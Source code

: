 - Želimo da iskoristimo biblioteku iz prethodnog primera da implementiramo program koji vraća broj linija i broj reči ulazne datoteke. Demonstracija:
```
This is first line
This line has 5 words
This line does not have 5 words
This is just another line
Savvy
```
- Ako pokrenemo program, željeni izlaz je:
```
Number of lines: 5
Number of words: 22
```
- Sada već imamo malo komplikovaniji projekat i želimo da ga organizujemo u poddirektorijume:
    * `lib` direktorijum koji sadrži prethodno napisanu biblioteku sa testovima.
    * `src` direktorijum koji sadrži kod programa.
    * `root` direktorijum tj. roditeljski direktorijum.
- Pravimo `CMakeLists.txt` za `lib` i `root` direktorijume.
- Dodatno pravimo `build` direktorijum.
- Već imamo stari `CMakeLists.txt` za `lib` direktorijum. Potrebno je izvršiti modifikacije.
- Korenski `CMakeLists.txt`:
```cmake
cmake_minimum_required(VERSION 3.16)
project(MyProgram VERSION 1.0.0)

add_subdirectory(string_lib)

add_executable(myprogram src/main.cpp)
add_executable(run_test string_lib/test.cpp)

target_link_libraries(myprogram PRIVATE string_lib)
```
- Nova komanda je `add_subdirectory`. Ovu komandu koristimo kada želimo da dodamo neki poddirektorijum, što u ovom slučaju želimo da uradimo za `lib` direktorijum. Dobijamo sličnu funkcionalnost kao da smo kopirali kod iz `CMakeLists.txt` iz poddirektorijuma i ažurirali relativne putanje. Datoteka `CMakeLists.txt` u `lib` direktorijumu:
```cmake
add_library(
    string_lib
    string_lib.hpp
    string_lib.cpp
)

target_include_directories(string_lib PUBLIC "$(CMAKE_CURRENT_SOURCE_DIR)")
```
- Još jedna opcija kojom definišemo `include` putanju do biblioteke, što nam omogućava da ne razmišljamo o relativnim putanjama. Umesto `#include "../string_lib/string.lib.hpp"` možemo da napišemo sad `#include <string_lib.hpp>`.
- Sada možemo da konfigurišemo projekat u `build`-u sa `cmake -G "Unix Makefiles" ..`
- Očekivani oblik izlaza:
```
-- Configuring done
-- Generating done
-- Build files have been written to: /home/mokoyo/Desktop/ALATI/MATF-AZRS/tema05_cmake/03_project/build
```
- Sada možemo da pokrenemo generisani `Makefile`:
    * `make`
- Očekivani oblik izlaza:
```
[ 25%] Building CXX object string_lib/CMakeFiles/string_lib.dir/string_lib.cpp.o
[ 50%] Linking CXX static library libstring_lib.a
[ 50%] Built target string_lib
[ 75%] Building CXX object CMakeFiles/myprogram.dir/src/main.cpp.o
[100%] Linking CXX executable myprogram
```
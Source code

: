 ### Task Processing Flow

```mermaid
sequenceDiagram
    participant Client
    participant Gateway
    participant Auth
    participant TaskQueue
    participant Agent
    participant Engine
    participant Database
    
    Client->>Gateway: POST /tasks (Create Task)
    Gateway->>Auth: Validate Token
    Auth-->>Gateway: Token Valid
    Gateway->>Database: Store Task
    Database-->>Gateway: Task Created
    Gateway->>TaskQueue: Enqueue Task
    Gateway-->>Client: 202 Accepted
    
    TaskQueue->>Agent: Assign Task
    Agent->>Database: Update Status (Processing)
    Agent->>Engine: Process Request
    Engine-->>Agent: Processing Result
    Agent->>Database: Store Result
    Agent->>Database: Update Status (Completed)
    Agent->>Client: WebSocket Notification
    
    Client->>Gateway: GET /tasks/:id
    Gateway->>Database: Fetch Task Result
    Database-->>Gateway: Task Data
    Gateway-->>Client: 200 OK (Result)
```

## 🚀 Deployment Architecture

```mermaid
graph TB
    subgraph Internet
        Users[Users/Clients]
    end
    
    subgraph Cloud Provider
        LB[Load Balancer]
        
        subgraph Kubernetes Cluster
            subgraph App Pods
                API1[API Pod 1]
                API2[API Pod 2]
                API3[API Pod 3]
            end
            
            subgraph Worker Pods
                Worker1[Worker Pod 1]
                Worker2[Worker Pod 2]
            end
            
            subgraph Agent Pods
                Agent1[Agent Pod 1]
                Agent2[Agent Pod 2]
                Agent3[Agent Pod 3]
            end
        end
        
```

━━━━

Goal of the exercise:
What you should produce is an exact restatement of all the material.

Answer below:
Source code

: - Želimo da iskoristimo biblioteku iz prethodnog primera da implementiramo program koji vraća broj linija i broj reči ulazne datoteke. Demonstracija:
```
This is first line
This line has 5 words
This line does not have 5 words
This is just another line
Savvy
```
- Ako pokrenemo program, željeni izlaz je:
```
Number of lines: 5
Number of words: 22
```
- Sada već imamo malo komplikovaniji projekat i želimo da ga organizujemo u poddirektorijume:
    * `lib` direktorijum koji sadrži prethodno napisanu biblioteku sa testovima.
    * `src` direktorijum koji sadrži kod programa.
    * `root` direktorijum tj. roditeljski direktorijum.
- Pravimo `CMakeLists.txt` za `lib` i `root` direktorijume.
- Dodatno pravimo `build` direktorijum.
- Već imamo stari `CMakeLists.txt` za `lib` direktorijum. Potrebno je izvršiti modifikacije.
- Korenski `CMakeLists.txt`:
```cmake
cmake_minimum_required(VERSION 3.16)
project(MyProgram VERSION 1.0.0)

add_subdirectory(string_lib)

add_executable(myprogram src/main.cpp)
add_executable(run_test string_lib/test.cpp)

target_link_libraries(myprogram PRIVATE string_lib)
```
- Nova komanda je `add_subdirectory`. Ovu komandu koristimo kada želimo da dodamo neki poddirektorijum, što u ovom slučaju želimo da uradimo za `lib` direktorijum. Dobijamo sličnu funkcionalnost kao da smo kopirali kod iz `CMakeLists.txt` iz poddirektorijuma i ažurirali relativne putanje. Datoteka `CMakeLists.txt` u `lib` direktorijumu:
```cmake
add_library(
    string_lib
    string_lib.hpp
    string_lib.cpp
)

target_include_directories(string_lib PUBLIC "$(CMAKE_CURRENT_SOURCE_DIR)")
```
- Još jedna opcija kojom definišemo `include` putanju do biblioteke, što nam omogućava da ne razmišljamo o relativnim putanjama. Umesto `#include "../string_lib/string.lib.hpp"` možemo da napišemo sad `#include <string_lib.hpp>`.
- Sada možemo da konfigurišemo projekat u `build`-u sa `cmake -G "Unix Makefiles" ..`
- Očekivani oblik izlaza:
```
-- Configuring done
-- Generating done
-- Build files have been written to: /home/mokoyo/Desktop/ALATI/MATF-AZRS/tema05_cmake/03_project/build
```
- Sada možemo da pokrenemo generisani `Makefile`:
    * `make`
- Očekivani oblik izlaza:
```
[ 25%] Building CXX object string_lib/CMakeFiles/string_lib.dir/string_lib.cpp.o
[ 50%] Linking CXX static library libstring_lib.a
[ 50%] Built target string_lib
[ 75%] Building CXX object CMakeFiles/myprogram.dir/src/main.cpp.o
[100%] Linking CXX executable myprogram
```
Source code

: ### Task Processing Flow

```mermaid
sequenceDiagram
    participant Client
    participant Gateway
    participant Auth
    participant TaskQueue
    participant Agent
    participant Engine
    participant Database
    
    Client->>Gateway: POST /tasks (Create Task)
    Gateway->>Auth: Validate Token
    Auth-->>Gateway: Token Valid
    Gateway->>Database: Store Task
    Database-->>Gateway: Task Created
    Gateway->>TaskQueue: Enqueue Task
    Gateway-->>Client: 202 Accepted
    
    TaskQueue->>Agent: Assign Task
    Agent->>Database: Update Status (Processing)
    Agent->>Engine: Process Request
    Engine-->>Agent: Processing Result
    Agent->>Database: Store Result
    Agent->>Database: Update Status (Completed)
    Agent->>Client: WebSocket Notification
    
    Client->>Gateway: GET /tasks/:id
    Gateway->>Database: Fetch Task Result
    Database-->>Gateway: Task Data
    Gateway-->>Client: 200 OK (Result)
```

## 🚀 Deployment Architecture

```mermaid
graph TB
    subgraph Internet
        Users[Users/Clients]
    end
    
    subgraph Cloud Provider
        LB[Load Balancer]
        
        subgraph Kubernetes Cluster
            subgraph App Pods
                API1[API Pod 1]
                API2[API Pod 2]
                API3[API Pod 3]
            end
            
            subgraph Worker Pods
                Worker1[Worker Pod 1]
                Worker2[Worker Pod 2]
            end
            
            subgraph Agent Pods
                Agent1[Agent Pod 1]
                Agent2[Agent Pod 2]
                Agent3[Agent Pod 3]
            end
        end
        
```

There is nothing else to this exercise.